◆ What the task requires ◆
Please repeat exactly the lines below from the one containing "item by key.</span></span>" down to the one containing "(Language-Integrated Query (LINQ))", both included, and nothing else.

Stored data

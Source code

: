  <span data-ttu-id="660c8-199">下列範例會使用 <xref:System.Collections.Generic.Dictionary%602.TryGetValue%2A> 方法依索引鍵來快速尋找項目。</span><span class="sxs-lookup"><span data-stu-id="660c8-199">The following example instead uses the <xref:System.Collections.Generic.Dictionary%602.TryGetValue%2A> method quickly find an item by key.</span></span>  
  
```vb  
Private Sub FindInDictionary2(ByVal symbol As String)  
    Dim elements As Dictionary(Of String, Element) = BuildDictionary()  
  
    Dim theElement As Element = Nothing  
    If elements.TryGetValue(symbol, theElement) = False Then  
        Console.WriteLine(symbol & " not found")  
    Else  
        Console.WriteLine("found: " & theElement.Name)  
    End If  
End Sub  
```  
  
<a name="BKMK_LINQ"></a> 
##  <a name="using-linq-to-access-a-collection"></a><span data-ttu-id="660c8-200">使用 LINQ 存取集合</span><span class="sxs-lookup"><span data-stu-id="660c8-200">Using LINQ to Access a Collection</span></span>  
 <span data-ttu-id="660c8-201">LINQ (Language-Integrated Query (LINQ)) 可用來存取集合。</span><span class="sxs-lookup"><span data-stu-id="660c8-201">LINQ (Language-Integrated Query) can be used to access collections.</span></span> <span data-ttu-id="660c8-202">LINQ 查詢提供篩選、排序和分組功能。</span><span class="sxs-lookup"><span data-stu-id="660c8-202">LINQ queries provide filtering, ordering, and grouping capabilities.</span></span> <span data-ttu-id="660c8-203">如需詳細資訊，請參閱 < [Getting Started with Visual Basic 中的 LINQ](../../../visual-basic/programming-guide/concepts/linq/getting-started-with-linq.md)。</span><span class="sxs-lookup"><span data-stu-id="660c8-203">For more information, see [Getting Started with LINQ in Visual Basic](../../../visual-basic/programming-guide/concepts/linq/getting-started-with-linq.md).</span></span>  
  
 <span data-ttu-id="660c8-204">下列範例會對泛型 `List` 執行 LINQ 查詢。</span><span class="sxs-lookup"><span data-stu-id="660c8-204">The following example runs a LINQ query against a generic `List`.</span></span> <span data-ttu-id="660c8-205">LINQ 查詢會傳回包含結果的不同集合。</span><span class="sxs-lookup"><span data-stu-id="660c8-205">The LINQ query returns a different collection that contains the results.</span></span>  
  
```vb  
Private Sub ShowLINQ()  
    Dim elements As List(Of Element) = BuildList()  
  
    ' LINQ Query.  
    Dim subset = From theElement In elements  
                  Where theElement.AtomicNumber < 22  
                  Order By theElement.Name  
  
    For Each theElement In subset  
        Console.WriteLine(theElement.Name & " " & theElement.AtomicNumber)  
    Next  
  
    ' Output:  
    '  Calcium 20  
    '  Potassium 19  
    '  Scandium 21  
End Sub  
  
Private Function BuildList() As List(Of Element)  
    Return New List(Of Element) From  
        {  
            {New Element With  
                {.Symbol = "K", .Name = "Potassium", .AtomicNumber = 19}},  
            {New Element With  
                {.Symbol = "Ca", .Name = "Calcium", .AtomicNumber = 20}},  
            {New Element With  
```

◆ Exercise solution ◆
:  <span data-ttu-id="660c8-199">下列範例會使用 <xref:System.Collections.Generic.Dictionary%602.TryGetValue%2A> 方法依索引鍵來快速尋找項目。</span><span class="sxs-lookup"><span data-stu-id="660c8-199">The following example instead uses the <xref:System.Collections.Generic.Dictionary%602.TryGetValue%2A> method quickly find an item by key.</span></span>  
  
```vb  
Private Sub FindInDictionary2(ByVal symbol As String)  
    Dim elements As Dictionary(Of String, Element) = BuildDictionary()  
  
    Dim theElement As Element = Nothing  
    If elements.TryGetValue(symbol, theElement) = False Then  
        Console.WriteLine(symbol & " not found")  
    Else  
        Console.WriteLine("found: " & theElement.Name)  
    End If  
End Sub  
```  
  
<a name="BKMK_LINQ"></a> 
##  <a name="using-linq-to-access-a-collection"></a><span data-ttu-id="660c8-200">使用 LINQ 存取集合</span><span class="sxs-lookup"><span data-stu-id="660c8-200">Using LINQ to Access a Collection</span></span>  
 <span data-ttu-id="660c8-201">LINQ (Language-Integrated Query (LINQ)) 可用來存取集合。</span><span class="sxs-lookup"><span data-stu-id="660c8-201">LINQ (Language-Integrated Query) can be used to access collections.</span></span> <span data-ttu-id="660c8-202">LINQ 查詢提供篩選、排序和分組功能。</span><span class="sxs-lookup"><span data-stu-id="660c8-202">LINQ queries provide filtering, ordering, and grouping capabilities.</span></span> <span data-ttu-id="660c8-203">如需詳細資訊，請參閱 < [Getting Started with Visual Basic 中的 LINQ](../../../visual-basic/programming-guide/concepts/linq/getting-started-with-linq.md)。</span><span class="sxs-lookup"><span data-stu-id="660c8-203">For more information, see [Getting Started with LINQ in Visual Basic](../../../visual-basic/programming-guide/concepts/linq/getting-started-with-linq.md).</span></span>  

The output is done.